**Exercise objective:** Only the lines that contain the string "subnet" belong in the answer; pull them from the records.

**Collected data:**

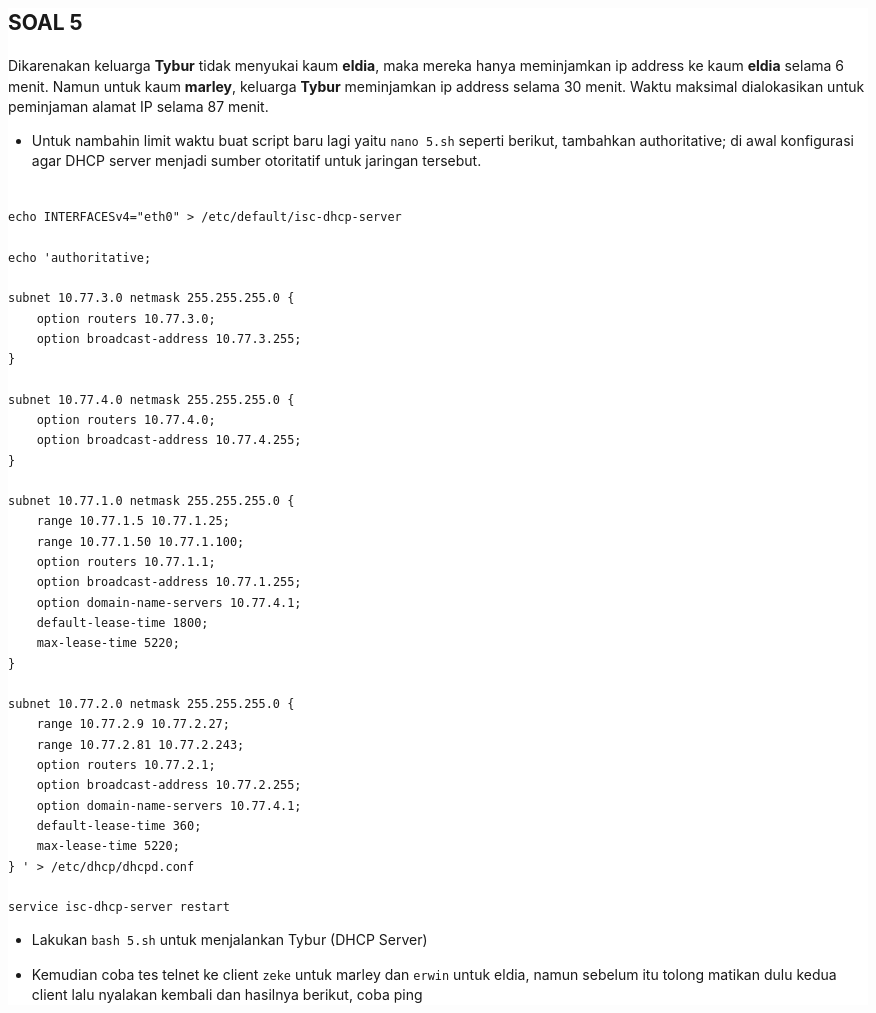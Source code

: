 ## SOAL 5

Dikarenakan keluarga **Tybur** tidak menyukai kaum **eldia**, maka mereka hanya meminjamkan ip address ke kaum **eldia** selama 6 menit. Namun untuk kaum **marley**, keluarga **Tybur** meminjamkan ip address selama 30 menit. Waktu maksimal dialokasikan untuk peminjaman alamat IP selama 87 menit.

- Untuk nambahin limit waktu buat script baru lagi yaitu `nano 5.sh` seperti berikut, tambahkan authoritative; di awal konfigurasi agar DHCP server menjadi sumber otoritatif untuk jaringan tersebut.

```

echo INTERFACESv4="eth0" > /etc/default/isc-dhcp-server

echo 'authoritative;

subnet 10.77.3.0 netmask 255.255.255.0 {
    option routers 10.77.3.0;
    option broadcast-address 10.77.3.255;
}

subnet 10.77.4.0 netmask 255.255.255.0 {
    option routers 10.77.4.0;
    option broadcast-address 10.77.4.255;
}

subnet 10.77.1.0 netmask 255.255.255.0 {
    range 10.77.1.5 10.77.1.25;
    range 10.77.1.50 10.77.1.100;
    option routers 10.77.1.1;
    option broadcast-address 10.77.1.255;
    option domain-name-servers 10.77.4.1;
    default-lease-time 1800;
    max-lease-time 5220;
}

subnet 10.77.2.0 netmask 255.255.255.0 {
    range 10.77.2.9 10.77.2.27;
    range 10.77.2.81 10.77.2.243;
    option routers 10.77.2.1;
    option broadcast-address 10.77.2.255;
    option domain-name-servers 10.77.4.1;
    default-lease-time 360;
    max-lease-time 5220;
} ' > /etc/dhcp/dhcpd.conf

service isc-dhcp-server restart
```

- Lakukan `bash 5.sh` untuk menjalankan Tybur (DHCP Server)

- Kemudian coba tes telnet ke client `zeke` untuk marley dan `erwin` untuk eldia, namun sebelum itu tolong matikan dulu kedua client lalu nyalakan kembali dan hasilnya berikut, coba ping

**Final answer:**
subnet 10.77.3.0 netmask 255.255.255.0 {
subnet 10.77.4.0 netmask 255.255.255.0 {
subnet 10.77.1.0 netmask 255.255.255.0 {
subnet 10.77.2.0 netmask 255.255.255.0 {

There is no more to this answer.